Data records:
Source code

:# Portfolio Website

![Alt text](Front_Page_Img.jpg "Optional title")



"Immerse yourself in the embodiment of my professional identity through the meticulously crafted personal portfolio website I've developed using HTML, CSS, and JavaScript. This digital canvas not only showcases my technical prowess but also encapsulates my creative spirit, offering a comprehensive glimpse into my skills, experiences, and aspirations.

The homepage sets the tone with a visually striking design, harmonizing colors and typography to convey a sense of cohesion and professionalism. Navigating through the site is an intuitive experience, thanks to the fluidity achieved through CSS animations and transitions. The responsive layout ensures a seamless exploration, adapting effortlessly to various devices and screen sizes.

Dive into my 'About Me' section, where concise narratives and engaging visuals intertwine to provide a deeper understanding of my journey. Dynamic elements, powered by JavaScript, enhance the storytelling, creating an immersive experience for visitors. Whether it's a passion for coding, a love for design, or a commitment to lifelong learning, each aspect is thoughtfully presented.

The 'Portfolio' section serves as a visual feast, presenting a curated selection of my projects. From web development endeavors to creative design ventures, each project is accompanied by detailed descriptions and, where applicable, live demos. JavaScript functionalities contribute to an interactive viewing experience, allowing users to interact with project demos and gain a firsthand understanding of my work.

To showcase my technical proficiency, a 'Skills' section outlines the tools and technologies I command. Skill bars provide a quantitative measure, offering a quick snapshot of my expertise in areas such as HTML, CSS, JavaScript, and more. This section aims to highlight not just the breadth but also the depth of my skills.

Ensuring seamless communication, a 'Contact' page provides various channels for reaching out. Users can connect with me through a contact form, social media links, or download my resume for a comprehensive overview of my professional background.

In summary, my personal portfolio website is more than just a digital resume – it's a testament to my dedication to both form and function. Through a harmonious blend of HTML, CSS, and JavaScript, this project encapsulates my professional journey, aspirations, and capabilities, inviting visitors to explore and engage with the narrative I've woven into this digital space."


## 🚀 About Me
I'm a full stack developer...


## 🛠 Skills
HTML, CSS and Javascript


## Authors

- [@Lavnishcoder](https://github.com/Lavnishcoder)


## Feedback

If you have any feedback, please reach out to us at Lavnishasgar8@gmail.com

EXERCISE DETAILS:
Copy every entry exactly as it is given.

ANSWER BOX:
Source code

:# Portfolio Website

![Alt text](Front_Page_Img.jpg "Optional title")



"Immerse yourself in the embodiment of my professional identity through the meticulously crafted personal portfolio website I've developed using HTML, CSS, and JavaScript. This digital canvas not only showcases my technical prowess but also encapsulates my creative spirit, offering a comprehensive glimpse into my skills, experiences, and aspirations.

The homepage sets the tone with a visually striking design, harmonizing colors and typography to convey a sense of cohesion and professionalism. Navigating through the site is an intuitive experience, thanks to the fluidity achieved through CSS animations and transitions. The responsive layout ensures a seamless exploration, adapting effortlessly to various devices and screen sizes.

Dive into my 'About Me' section, where concise narratives and engaging visuals intertwine to provide a deeper understanding of my journey. Dynamic elements, powered by JavaScript, enhance the storytelling, creating an immersive experience for visitors. Whether it's a passion for coding, a love for design, or a commitment to lifelong learning, each aspect is thoughtfully presented.

The 'Portfolio' section serves as a visual feast, presenting a curated selection of my projects. From web development endeavors to creative design ventures, each project is accompanied by detailed descriptions and, where applicable, live demos. JavaScript functionalities contribute to an interactive viewing experience, allowing users to interact with project demos and gain a firsthand understanding of my work.

To showcase my technical proficiency, a 'Skills' section outlines the tools and technologies I command. Skill bars provide a quantitative measure, offering a quick snapshot of my expertise in areas such as HTML, CSS, JavaScript, and more. This section aims to highlight not just the breadth but also the depth of my skills.

Ensuring seamless communication, a 'Contact' page provides various channels for reaching out. Users can connect with me through a contact form, social media links, or download my resume for a comprehensive overview of my professional background.

In summary, my personal portfolio website is more than just a digital resume – it's a testament to my dedication to both form and function. Through a harmonious blend of HTML, CSS, and JavaScript, this project encapsulates my professional journey, aspirations, and capabilities, inviting visitors to explore and engage with the narrative I've woven into this digital space."


## 🚀 About Me
I'm a full stack developer...


## 🛠 Skills
HTML, CSS and Javascript


## Authors

- [@Lavnishcoder](https://github.com/Lavnishcoder)


## Feedback

If you have any feedback, please reach out to us at Lavnishasgar8@gmail.com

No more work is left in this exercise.